[How to complete this task]
Which of the lines below contain the string "some"? Pull each one out of the data.

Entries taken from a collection
+--
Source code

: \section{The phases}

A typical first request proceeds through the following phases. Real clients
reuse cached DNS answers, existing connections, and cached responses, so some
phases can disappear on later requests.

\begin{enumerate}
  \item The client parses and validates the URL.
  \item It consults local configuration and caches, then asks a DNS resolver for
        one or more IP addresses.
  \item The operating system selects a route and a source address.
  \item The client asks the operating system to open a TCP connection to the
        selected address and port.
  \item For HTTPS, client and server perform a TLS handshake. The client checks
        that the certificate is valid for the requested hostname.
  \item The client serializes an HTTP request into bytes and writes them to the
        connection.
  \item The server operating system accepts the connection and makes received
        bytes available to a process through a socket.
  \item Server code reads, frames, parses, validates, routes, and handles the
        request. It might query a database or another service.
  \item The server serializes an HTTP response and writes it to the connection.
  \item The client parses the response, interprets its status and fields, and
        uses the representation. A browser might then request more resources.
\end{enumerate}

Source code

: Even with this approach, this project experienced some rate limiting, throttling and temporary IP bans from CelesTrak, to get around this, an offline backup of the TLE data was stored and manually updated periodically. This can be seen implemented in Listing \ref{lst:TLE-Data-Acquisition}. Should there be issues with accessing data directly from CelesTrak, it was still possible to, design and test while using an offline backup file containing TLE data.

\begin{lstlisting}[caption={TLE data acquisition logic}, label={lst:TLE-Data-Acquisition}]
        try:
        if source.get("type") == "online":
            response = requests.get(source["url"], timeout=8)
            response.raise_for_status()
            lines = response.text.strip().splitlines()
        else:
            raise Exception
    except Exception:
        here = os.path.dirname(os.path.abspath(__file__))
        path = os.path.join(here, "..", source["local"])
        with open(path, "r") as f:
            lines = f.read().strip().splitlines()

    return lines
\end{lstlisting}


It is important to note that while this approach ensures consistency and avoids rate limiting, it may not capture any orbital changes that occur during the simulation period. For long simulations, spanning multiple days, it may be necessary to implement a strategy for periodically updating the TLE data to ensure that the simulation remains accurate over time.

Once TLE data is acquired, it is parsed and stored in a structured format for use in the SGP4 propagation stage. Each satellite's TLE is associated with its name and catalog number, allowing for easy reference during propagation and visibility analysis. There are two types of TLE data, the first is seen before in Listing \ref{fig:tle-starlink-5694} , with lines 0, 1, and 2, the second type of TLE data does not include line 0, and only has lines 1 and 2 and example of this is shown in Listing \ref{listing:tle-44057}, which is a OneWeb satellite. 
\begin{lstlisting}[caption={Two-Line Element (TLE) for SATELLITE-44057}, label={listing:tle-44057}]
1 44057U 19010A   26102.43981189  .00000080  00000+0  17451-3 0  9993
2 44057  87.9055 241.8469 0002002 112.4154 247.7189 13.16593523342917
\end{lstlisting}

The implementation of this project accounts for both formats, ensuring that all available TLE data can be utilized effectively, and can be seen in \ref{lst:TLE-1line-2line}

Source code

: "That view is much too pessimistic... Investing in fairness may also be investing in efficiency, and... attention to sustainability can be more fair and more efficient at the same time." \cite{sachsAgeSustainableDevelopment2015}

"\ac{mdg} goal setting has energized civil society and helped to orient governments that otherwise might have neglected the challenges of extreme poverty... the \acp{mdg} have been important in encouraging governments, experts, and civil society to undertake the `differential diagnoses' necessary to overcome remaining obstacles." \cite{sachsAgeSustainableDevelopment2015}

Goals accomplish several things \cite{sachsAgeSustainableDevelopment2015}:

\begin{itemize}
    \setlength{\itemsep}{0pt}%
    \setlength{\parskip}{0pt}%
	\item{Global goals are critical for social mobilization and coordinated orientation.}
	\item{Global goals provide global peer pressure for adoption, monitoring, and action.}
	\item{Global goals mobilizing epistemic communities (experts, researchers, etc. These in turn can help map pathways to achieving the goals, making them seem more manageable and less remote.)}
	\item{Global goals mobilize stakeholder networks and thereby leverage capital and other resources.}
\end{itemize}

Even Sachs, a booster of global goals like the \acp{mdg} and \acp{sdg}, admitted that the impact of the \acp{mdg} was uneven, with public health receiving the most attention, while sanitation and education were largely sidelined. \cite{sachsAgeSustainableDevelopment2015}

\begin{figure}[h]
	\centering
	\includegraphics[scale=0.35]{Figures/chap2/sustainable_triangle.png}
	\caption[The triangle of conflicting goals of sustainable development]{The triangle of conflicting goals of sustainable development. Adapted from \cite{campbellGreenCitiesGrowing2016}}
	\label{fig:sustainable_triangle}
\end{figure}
+--
[Response]
reuse cached DNS answers, existing connections, and cached responses, so some
: Even with this approach, this project experienced some rate limiting, throttling and temporary IP bans from CelesTrak, to get around this, an offline backup of the TLE data was stored and manually updated periodically. This can be seen implemented in Listing \ref{lst:TLE-Data-Acquisition}. Should there be issues with accessing data directly from CelesTrak, it was still possible to, design and test while using an offline backup file containing TLE data.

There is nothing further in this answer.